*Problem description*:
Every line of the data should be retyped with no difference from the original.
+++ Dataset excerpts +++
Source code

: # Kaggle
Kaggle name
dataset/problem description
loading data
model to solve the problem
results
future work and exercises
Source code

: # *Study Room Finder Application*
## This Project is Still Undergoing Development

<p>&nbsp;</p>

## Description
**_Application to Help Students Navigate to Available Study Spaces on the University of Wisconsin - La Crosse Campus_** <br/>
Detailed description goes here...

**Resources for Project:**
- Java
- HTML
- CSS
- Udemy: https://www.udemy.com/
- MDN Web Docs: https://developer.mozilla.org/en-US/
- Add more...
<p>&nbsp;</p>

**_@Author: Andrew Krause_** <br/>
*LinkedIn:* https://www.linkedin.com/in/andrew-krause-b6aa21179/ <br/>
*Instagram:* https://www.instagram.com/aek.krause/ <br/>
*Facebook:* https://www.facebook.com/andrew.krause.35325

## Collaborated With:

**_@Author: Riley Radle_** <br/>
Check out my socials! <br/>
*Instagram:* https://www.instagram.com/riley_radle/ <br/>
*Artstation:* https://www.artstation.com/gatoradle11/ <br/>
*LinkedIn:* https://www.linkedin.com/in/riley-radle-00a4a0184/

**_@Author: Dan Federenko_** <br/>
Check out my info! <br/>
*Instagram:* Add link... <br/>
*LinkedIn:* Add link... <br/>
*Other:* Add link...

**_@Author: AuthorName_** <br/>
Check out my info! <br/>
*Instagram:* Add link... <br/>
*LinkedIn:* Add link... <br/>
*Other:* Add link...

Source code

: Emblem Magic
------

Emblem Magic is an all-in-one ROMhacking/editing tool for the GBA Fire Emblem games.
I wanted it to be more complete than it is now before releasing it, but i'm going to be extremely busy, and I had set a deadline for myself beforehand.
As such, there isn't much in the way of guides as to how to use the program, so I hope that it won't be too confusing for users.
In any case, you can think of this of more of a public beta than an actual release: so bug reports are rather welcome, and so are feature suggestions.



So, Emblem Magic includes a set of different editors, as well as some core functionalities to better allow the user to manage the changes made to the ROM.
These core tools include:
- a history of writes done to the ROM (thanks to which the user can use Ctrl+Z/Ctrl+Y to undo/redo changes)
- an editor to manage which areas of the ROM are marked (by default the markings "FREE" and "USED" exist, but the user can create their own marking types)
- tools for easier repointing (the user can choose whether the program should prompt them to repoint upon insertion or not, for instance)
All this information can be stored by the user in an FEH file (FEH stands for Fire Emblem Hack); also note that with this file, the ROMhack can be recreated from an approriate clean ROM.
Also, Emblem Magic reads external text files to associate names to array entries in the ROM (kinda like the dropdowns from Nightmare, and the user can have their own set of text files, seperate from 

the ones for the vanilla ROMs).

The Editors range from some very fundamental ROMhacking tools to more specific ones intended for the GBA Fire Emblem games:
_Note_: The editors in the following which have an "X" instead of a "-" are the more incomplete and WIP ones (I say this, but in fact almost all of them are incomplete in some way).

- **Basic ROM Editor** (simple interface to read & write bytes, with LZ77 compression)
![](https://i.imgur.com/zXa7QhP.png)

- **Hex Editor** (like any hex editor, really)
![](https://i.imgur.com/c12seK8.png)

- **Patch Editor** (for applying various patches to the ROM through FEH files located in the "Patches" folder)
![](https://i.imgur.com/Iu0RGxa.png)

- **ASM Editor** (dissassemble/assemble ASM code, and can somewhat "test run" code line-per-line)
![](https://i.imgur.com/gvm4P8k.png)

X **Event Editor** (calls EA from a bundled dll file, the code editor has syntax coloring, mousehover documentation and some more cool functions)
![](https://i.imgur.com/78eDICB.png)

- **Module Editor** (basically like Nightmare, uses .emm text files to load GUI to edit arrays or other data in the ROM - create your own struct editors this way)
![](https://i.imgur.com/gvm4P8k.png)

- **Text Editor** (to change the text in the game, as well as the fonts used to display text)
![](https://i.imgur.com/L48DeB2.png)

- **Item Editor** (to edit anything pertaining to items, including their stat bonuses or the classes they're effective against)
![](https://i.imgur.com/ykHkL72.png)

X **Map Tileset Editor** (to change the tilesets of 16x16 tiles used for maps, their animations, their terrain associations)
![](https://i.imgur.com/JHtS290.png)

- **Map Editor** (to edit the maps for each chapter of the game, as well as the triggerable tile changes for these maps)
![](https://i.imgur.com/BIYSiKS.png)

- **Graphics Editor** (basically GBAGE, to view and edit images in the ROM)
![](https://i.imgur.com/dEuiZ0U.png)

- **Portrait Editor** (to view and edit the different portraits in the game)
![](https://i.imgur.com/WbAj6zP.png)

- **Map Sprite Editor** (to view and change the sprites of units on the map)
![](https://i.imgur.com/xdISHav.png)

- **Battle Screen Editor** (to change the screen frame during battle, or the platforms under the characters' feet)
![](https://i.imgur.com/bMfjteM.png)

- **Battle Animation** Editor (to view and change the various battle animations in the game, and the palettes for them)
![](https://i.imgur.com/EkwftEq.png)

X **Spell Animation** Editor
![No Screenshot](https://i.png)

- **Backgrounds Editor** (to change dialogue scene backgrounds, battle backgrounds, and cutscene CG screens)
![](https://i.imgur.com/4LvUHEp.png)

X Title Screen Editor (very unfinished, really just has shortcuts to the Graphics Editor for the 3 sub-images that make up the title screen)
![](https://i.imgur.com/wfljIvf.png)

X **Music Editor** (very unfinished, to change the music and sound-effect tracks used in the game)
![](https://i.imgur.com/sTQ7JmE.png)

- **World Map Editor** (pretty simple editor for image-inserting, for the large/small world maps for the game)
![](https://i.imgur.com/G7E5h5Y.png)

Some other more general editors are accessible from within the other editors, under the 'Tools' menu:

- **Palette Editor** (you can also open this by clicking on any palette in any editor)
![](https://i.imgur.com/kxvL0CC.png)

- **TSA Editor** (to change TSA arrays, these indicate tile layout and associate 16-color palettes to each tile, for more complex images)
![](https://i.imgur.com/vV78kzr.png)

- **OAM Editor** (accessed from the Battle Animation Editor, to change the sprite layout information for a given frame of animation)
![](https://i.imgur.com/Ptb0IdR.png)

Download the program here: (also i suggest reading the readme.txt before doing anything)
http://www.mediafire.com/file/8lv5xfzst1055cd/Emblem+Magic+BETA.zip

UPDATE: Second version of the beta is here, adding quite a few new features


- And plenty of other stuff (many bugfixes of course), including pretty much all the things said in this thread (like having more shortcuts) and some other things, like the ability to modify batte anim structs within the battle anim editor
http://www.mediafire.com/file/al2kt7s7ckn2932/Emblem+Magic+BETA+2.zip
+++
*Exercise result*:
Source code

: # Kaggle
Kaggle name
dataset/problem description
loading data
model to solve the problem
results
future work and exercises
Source code

: # *Study Room Finder Application*
## This Project is Still Undergoing Development

<p>&nbsp;</p>

## Description
**_Application to Help Students Navigate to Available Study Spaces on the University of Wisconsin - La Crosse Campus_** <br/>
Detailed description goes here...

**Resources for Project:**
- Java
- HTML
- CSS
- Udemy: https://www.udemy.com/
- MDN Web Docs: https://developer.mozilla.org/en-US/
- Add more...
<p>&nbsp;</p>

**_@Author: Andrew Krause_** <br/>
*LinkedIn:* https://www.linkedin.com/in/andrew-krause-b6aa21179/ <br/>
*Instagram:* https://www.instagram.com/aek.krause/ <br/>
*Facebook:* https://www.facebook.com/andrew.krause.35325

## Collaborated With:

**_@Author: Riley Radle_** <br/>
Check out my socials! <br/>
*Instagram:* https://www.instagram.com/riley_radle/ <br/>
*Artstation:* https://www.artstation.com/gatoradle11/ <br/>
*LinkedIn:* https://www.linkedin.com/in/riley-radle-00a4a0184/

**_@Author: Dan Federenko_** <br/>
Check out my info! <br/>
*Instagram:* Add link... <br/>
*LinkedIn:* Add link... <br/>
*Other:* Add link...

**_@Author: AuthorName_** <br/>
Check out my info! <br/>
*Instagram:* Add link... <br/>
*LinkedIn:* Add link... <br/>
*Other:* Add link...

Source code

: Emblem Magic
------

Emblem Magic is an all-in-one ROMhacking/editing tool for the GBA Fire Emblem games.
I wanted it to be more complete than it is now before releasing it, but i'm going to be extremely busy, and I had set a deadline for myself beforehand.
As such, there isn't much in the way of guides as to how to use the program, so I hope that it won't be too confusing for users.
In any case, you can think of this of more of a public beta than an actual release: so bug reports are rather welcome, and so are feature suggestions.



So, Emblem Magic includes a set of different editors, as well as some core functionalities to better allow the user to manage the changes made to the ROM.
These core tools include:
- a history of writes done to the ROM (thanks to which the user can use Ctrl+Z/Ctrl+Y to undo/redo changes)
- an editor to manage which areas of the ROM are marked (by default the markings "FREE" and "USED" exist, but the user can create their own marking types)
- tools for easier repointing (the user can choose whether the program should prompt them to repoint upon insertion or not, for instance)
All this information can be stored by the user in an FEH file (FEH stands for Fire Emblem Hack); also note that with this file, the ROMhack can be recreated from an approriate clean ROM.
Also, Emblem Magic reads external text files to associate names to array entries in the ROM (kinda like the dropdowns from Nightmare, and the user can have their own set of text files, seperate from 

the ones for the vanilla ROMs).

The Editors range from some very fundamental ROMhacking tools to more specific ones intended for the GBA Fire Emblem games:
_Note_: The editors in the following which have an "X" instead of a "-" are the more incomplete and WIP ones (I say this, but in fact almost all of them are incomplete in some way).

- **Basic ROM Editor** (simple interface to read & write bytes, with LZ77 compression)
![](https://i.imgur.com/zXa7QhP.png)

- **Hex Editor** (like any hex editor, really)
![](https://i.imgur.com/c12seK8.png)

- **Patch Editor** (for applying various patches to the ROM through FEH files located in the "Patches" folder)
![](https://i.imgur.com/Iu0RGxa.png)

- **ASM Editor** (dissassemble/assemble ASM code, and can somewhat "test run" code line-per-line)
![](https://i.imgur.com/gvm4P8k.png)

X **Event Editor** (calls EA from a bundled dll file, the code editor has syntax coloring, mousehover documentation and some more cool functions)
![](https://i.imgur.com/78eDICB.png)

- **Module Editor** (basically like Nightmare, uses .emm text files to load GUI to edit arrays or other data in the ROM - create your own struct editors this way)
![](https://i.imgur.com/gvm4P8k.png)

- **Text Editor** (to change the text in the game, as well as the fonts used to display text)
![](https://i.imgur.com/L48DeB2.png)

- **Item Editor** (to edit anything pertaining to items, including their stat bonuses or the classes they're effective against)
![](https://i.imgur.com/ykHkL72.png)

X **Map Tileset Editor** (to change the tilesets of 16x16 tiles used for maps, their animations, their terrain associations)
![](https://i.imgur.com/JHtS290.png)

- **Map Editor** (to edit the maps for each chapter of the game, as well as the triggerable tile changes for these maps)
![](https://i.imgur.com/BIYSiKS.png)

- **Graphics Editor** (basically GBAGE, to view and edit images in the ROM)
![](https://i.imgur.com/dEuiZ0U.png)

- **Portrait Editor** (to view and edit the different portraits in the game)
![](https://i.imgur.com/WbAj6zP.png)

- **Map Sprite Editor** (to view and change the sprites of units on the map)
![](https://i.imgur.com/xdISHav.png)

- **Battle Screen Editor** (to change the screen frame during battle, or the platforms under the characters' feet)
![](https://i.imgur.com/bMfjteM.png)

- **Battle Animation** Editor (to view and change the various battle animations in the game, and the palettes for them)
![](https://i.imgur.com/EkwftEq.png)

X **Spell Animation** Editor
![No Screenshot](https://i.png)

- **Backgrounds Editor** (to change dialogue scene backgrounds, battle backgrounds, and cutscene CG screens)
![](https://i.imgur.com/4LvUHEp.png)

X Title Screen Editor (very unfinished, really just has shortcuts to the Graphics Editor for the 3 sub-images that make up the title screen)
![](https://i.imgur.com/wfljIvf.png)

X **Music Editor** (very unfinished, to change the music and sound-effect tracks used in the game)
![](https://i.imgur.com/sTQ7JmE.png)

- **World Map Editor** (pretty simple editor for image-inserting, for the large/small world maps for the game)
![](https://i.imgur.com/G7E5h5Y.png)

Some other more general editors are accessible from within the other editors, under the 'Tools' menu:

- **Palette Editor** (you can also open this by clicking on any palette in any editor)
![](https://i.imgur.com/kxvL0CC.png)

- **TSA Editor** (to change TSA arrays, these indicate tile layout and associate 16-color palettes to each tile, for more complex images)
![](https://i.imgur.com/vV78kzr.png)

- **OAM Editor** (accessed from the Battle Animation Editor, to change the sprite layout information for a given frame of animation)
![](https://i.imgur.com/Ptb0IdR.png)

Download the program here: (also i suggest reading the readme.txt before doing anything)
http://www.mediafire.com/file/8lv5xfzst1055cd/Emblem+Magic+BETA.zip

UPDATE: Second version of the beta is here, adding quite a few new features


- And plenty of other stuff (many bugfixes of course), including pretty much all the things said in this thread (like having more shortcuts) and some other things, like the ability to modify batte anim structs within the battle anim editor
http://www.mediafire.com/file/al2kt7s7ckn2932/Emblem+Magic+BETA+2.zip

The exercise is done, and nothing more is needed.